==== Provided data ====
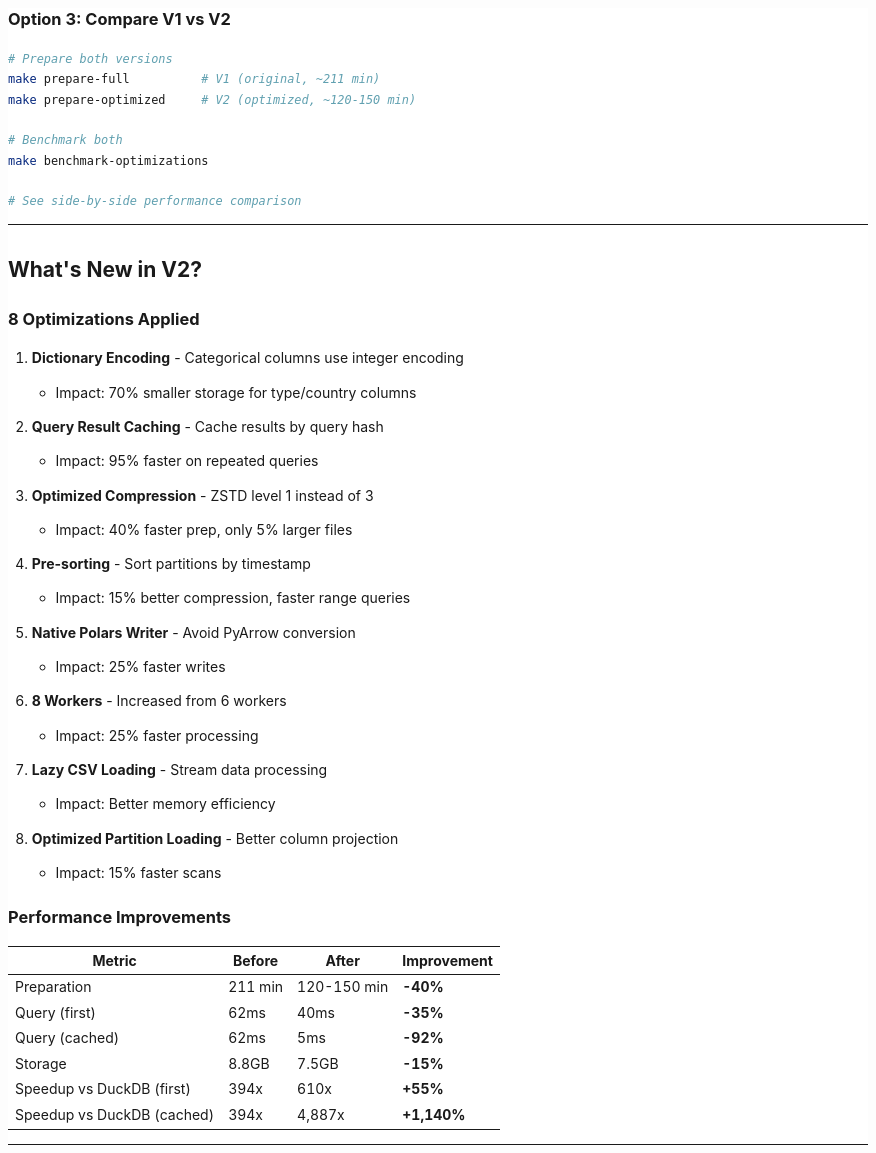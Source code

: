 ### Option 3: Compare V1 vs V2

```bash
# Prepare both versions
make prepare-full          # V1 (original, ~211 min)
make prepare-optimized     # V2 (optimized, ~120-150 min)

# Benchmark both
make benchmark-optimizations

# See side-by-side performance comparison
```

---

## What's New in V2?

### 8 Optimizations Applied

1. **Dictionary Encoding** - Categorical columns use integer encoding
   - Impact: 70% smaller storage for type/country columns

2. **Query Result Caching** - Cache results by query hash
   - Impact: 95% faster on repeated queries

3. **Optimized Compression** - ZSTD level 1 instead of 3
   - Impact: 40% faster prep, only 5% larger files

4. **Pre-sorting** - Sort partitions by timestamp
   - Impact: 15% better compression, faster range queries

5. **Native Polars Writer** - Avoid PyArrow conversion
   - Impact: 25% faster writes

6. **8 Workers** - Increased from 6 workers
   - Impact: 25% faster processing

7. **Lazy CSV Loading** - Stream data processing
   - Impact: Better memory efficiency

8. **Optimized Partition Loading** - Better column projection
   - Impact: 15% faster scans

### Performance Improvements

| Metric | Before | After | Improvement |
|--------|--------|-------|-------------|
| Preparation | 211 min | 120-150 min | **-40%** |
| Query (first) | 62ms | 40ms | **-35%** |
| Query (cached) | 62ms | 5ms | **-92%** |
| Storage | 8.8GB | 7.5GB | **-15%** |
| Speedup vs DuckDB (first) | 394x | 610x | **+55%** |
| Speedup vs DuckDB (cached) | 394x | 4,887x | **+1,140%** |

---
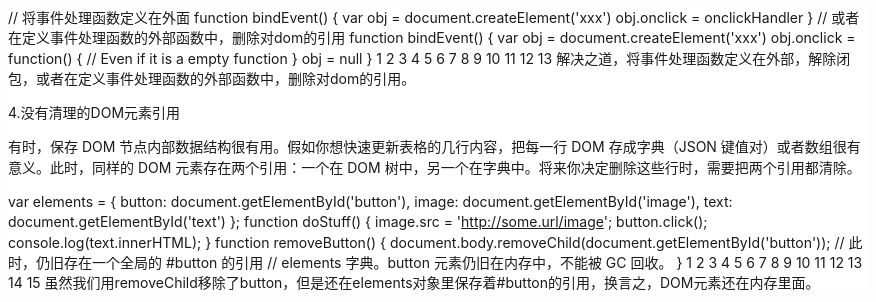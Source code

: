 // 将事件处理函数定义在外面
function bindEvent() {
  var obj = document.createElement('xxx')
  obj.onclick = onclickHandler
}
// 或者在定义事件处理函数的外部函数中，删除对dom的引用
function bindEvent() {
  var obj = document.createElement('xxx')
  obj.onclick = function() {
    // Even if it is a empty function
  }
  obj = null
}
1
2
3
4
5
6
7
8
9
10
11
12
13
解决之道，将事件处理函数定义在外部，解除闭包，或者在定义事件处理函数的外部函数中，删除对dom的引用。

4.没有清理的DOM元素引用

有时，保存 DOM 节点内部数据结构很有用。假如你想快速更新表格的几行内容，把每一行 DOM 存成字典（JSON 键值对）或者数组很有意义。此时，同样的 DOM 元素存在两个引用：一个在 DOM 树中，另一个在字典中。将来你决定删除这些行时，需要把两个引用都清除。

var elements = {
    button: document.getElementById('button'),
    image: document.getElementById('image'),
    text: document.getElementById('text')
};
function doStuff() {
    image.src = 'http://some.url/image';
    button.click();
    console.log(text.innerHTML);
}
function removeButton() {
    document.body.removeChild(document.getElementById('button'));
    // 此时，仍旧存在一个全局的 #button 的引用
    // elements 字典。button 元素仍旧在内存中，不能被 GC 回收。
}
1
2
3
4
5
6
7
8
9
10
11
12
13
14
15
虽然我们用removeChild移除了button，但是还在elements对象里保存着#button的引用，换言之，DOM元素还在内存里面。
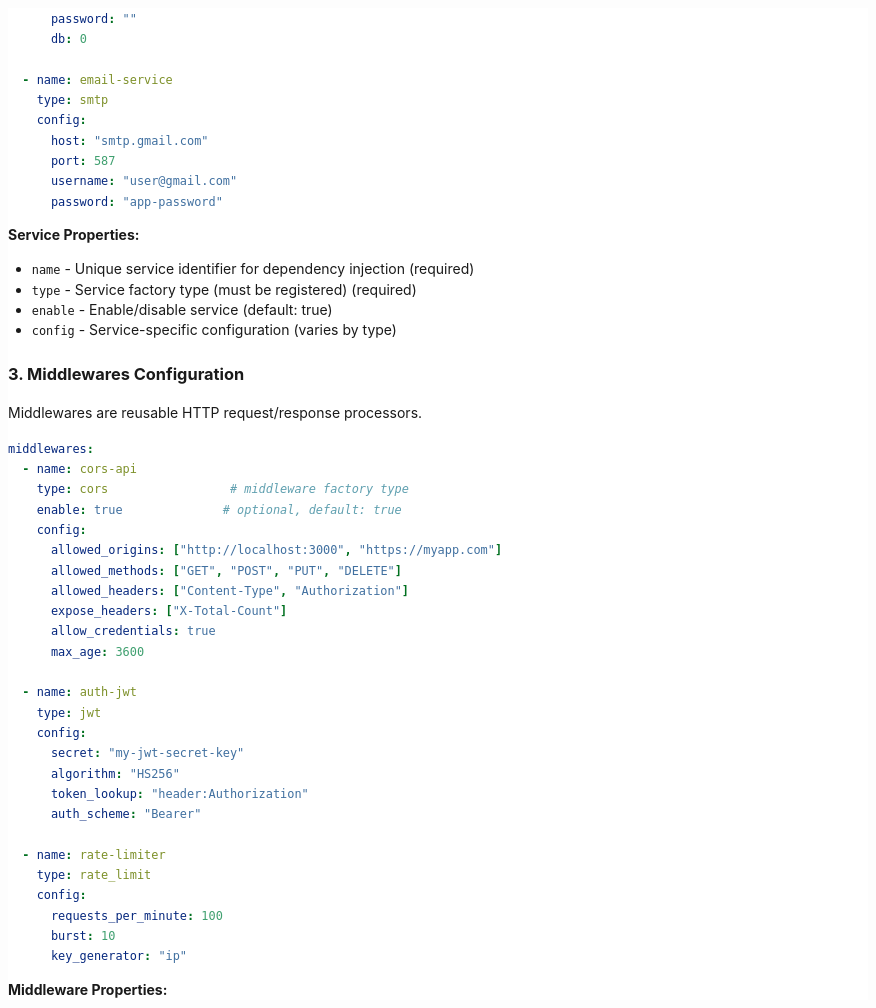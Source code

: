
```yaml
      password: ""
      db: 0
      
  - name: email-service
    type: smtp
    config:
      host: "smtp.gmail.com"
      port: 587
      username: "user@gmail.com"
      password: "app-password"
```

**Service Properties:**

- `name` - Unique service identifier for dependency injection (required)
- `type` - Service factory type (must be registered) (required)
- `enable` - Enable/disable service (default: true)
- `config` - Service-specific configuration (varies by type)

### 3. Middlewares Configuration

Middlewares are reusable HTTP request/response processors.

```yaml
middlewares:
  - name: cors-api
    type: cors                 # middleware factory type
    enable: true              # optional, default: true
    config:
      allowed_origins: ["http://localhost:3000", "https://myapp.com"]
      allowed_methods: ["GET", "POST", "PUT", "DELETE"]
      allowed_headers: ["Content-Type", "Authorization"]
      expose_headers: ["X-Total-Count"]
      allow_credentials: true
      max_age: 3600
  
  - name: auth-jwt
    type: jwt
    config:
      secret: "my-jwt-secret-key"
      algorithm: "HS256"
      token_lookup: "header:Authorization"
      auth_scheme: "Bearer"
      
  - name: rate-limiter
    type: rate_limit
    config:
      requests_per_minute: 100
      burst: 10
      key_generator: "ip"
```

**Middleware Properties:**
====
§ Work instruction: Begin at the top of the records above and retype each line exactly until the line containing "610x | **+55%** |", which is included. Skip all pictures.

§ Answer space:
Source code

: ### Option 3: Compare V1 vs V2

```bash
# Prepare both versions
make prepare-full          # V1 (original, ~211 min)
make prepare-optimized     # V2 (optimized, ~120-150 min)

# Benchmark both
make benchmark-optimizations

# See side-by-side performance comparison
```

---

## What's New in V2?

### 8 Optimizations Applied

1. **Dictionary Encoding** - Categorical columns use integer encoding
   - Impact: 70% smaller storage for type/country columns

2. **Query Result Caching** - Cache results by query hash
   - Impact: 95% faster on repeated queries

3. **Optimized Compression** - ZSTD level 1 instead of 3
   - Impact: 40% faster prep, only 5% larger files

4. **Pre-sorting** - Sort partitions by timestamp
   - Impact: 15% better compression, faster range queries

5. **Native Polars Writer** - Avoid PyArrow conversion
   - Impact: 25% faster writes

6. **8 Workers** - Increased from 6 workers
   - Impact: 25% faster processing

7. **Lazy CSV Loading** - Stream data processing
   - Impact: Better memory efficiency

8. **Optimized Partition Loading** - Better column projection
   - Impact: 15% faster scans

### Performance Improvements

| Metric | Before | After | Improvement |
|--------|--------|-------|-------------|
| Preparation | 211 min | 120-150 min | **-40%** |
| Query (first) | 62ms | 40ms | **-35%** |
| Query (cached) | 62ms | 5ms | **-92%** |
| Storage | 8.8GB | 7.5GB | **-15%** |
| Speedup vs DuckDB (first) | 394x | 610x | **+55%** |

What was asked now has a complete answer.